6.2 Multiple-choice exams. A researcher was interested in whether the order of the answers to multiple-choice questions affects exam scores. He made three versions of an exam. Each version had the same questions and the same set of answers, but the order of the possible answers was different for each version. The three versions were given to students in two classes having different instructors. Each class had an enrollment of 75 students. The researcher was concerned that scores might also depend on instructor, so instructor was treated as a blocking variable. Use a diagram to outline a block design for this experiment. Use Figure 6.2 as a model.

6.2 In this experiment, the instructors are the blocks, for which the 75 students in each class are split randomly into three groups of 25, each receiving a different version of the test. Exam scores would then be compared as the response variable. Here is a sample diagram.

image

Like the design of samples, the design of complex experiments is a job for experts. Now that we have seen a bit of what is involved, for the remainder of the text we will usually assume that most experiments were completely randomized.

130

STATISTICAL CONTROVERSIES

Is It or Isn’t It a Placebo?

Natural supplements are big business: creatine and amino acid supplements to enhance athletic performance; green tea extract to boost the immune system; yohimbe bark to help your sex life; grapefruit extract and apple cider vinegar to support weight loss; white kidney bean extract to block carbs. Store shelves and websites are filled with exotic substances claiming to improve your health.
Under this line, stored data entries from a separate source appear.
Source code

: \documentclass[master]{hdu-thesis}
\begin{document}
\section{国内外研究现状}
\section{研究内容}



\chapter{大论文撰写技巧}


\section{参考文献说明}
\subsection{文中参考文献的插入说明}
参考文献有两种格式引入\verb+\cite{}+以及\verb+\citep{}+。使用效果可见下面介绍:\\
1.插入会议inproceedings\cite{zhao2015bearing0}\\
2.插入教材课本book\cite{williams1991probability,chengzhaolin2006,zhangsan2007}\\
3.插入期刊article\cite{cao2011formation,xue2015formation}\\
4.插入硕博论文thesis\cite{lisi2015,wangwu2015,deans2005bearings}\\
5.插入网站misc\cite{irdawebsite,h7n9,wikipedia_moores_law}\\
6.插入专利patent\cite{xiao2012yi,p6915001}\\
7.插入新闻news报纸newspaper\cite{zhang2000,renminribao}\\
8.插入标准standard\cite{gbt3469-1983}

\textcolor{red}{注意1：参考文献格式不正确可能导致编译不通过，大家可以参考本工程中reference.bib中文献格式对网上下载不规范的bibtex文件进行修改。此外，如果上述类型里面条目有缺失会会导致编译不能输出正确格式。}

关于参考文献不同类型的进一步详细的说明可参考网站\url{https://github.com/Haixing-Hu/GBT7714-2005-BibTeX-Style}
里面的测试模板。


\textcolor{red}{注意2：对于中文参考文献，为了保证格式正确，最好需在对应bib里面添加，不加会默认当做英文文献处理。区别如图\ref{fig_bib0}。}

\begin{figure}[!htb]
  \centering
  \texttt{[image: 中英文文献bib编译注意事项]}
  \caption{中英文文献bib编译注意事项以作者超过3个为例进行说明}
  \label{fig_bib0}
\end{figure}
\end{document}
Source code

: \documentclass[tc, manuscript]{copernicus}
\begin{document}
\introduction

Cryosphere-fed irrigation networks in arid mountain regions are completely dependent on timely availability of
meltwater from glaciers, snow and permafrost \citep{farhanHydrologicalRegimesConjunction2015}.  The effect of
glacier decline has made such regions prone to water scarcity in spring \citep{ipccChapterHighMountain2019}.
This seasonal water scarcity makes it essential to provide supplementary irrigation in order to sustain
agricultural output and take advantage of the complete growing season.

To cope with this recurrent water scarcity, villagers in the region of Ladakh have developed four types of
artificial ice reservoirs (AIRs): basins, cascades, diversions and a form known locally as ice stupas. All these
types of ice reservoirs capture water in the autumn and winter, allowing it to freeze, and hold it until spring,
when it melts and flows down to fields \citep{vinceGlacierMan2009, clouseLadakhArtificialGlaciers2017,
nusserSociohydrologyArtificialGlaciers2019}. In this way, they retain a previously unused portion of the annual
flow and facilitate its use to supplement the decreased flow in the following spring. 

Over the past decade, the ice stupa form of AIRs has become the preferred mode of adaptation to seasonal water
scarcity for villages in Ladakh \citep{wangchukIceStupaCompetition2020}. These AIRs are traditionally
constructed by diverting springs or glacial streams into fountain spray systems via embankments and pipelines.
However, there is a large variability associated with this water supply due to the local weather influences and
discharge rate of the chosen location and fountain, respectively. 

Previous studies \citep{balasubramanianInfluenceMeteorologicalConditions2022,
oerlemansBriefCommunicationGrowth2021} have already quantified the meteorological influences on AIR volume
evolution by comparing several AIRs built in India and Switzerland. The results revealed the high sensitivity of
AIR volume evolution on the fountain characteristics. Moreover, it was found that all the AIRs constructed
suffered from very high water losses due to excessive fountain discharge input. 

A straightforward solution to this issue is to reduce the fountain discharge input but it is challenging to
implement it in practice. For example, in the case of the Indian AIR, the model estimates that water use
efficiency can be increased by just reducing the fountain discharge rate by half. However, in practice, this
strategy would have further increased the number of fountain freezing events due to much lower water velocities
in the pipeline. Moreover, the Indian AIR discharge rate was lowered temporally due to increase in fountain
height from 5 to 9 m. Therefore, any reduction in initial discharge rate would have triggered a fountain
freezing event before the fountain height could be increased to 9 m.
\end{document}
A therapy that has not been compared with a placebo in a randomized experiment may itself be just a placebo. In the United States, the law requires that new prescription drugs and new medical devices show their safety and effectiveness in randomized trials.

image
Cordelia Molloy/Science Source

What about those “natural remedies”? The law allows makers of herbs, vitamins, and dietary supplements to claim without any evidence that they are safe and will help “natural conditions.” They can’t claim to treat “diseases.” Of course, the boundary between natural conditions and diseases is vague. Without any evidence whatsoever, we can claim that Dr. Moore’s Old Indiana Extract promotes healthy hearts. But without clinical trials and an okay by the Food and Drug Administration (FDA), we can’t claim that it reduces the risk of heart disease. No doubt lots of folks will think that “promotes healthy hearts” means the same thing as “reduces the risk of heart disease” when they see our advertisements. We also don’t have to worry about what dose of Old Indiana Extract our pills contain or about what dose might actually be toxic.

Should the FDA require natural remedies to meet the same standards as prescription drugs? What does your statistical training tell you about claims not backed up by well-designed experiments? What about the fact that sometimes these natural remedies have real effects? Should that be sufficient for requiring FDA approval on natural remedies?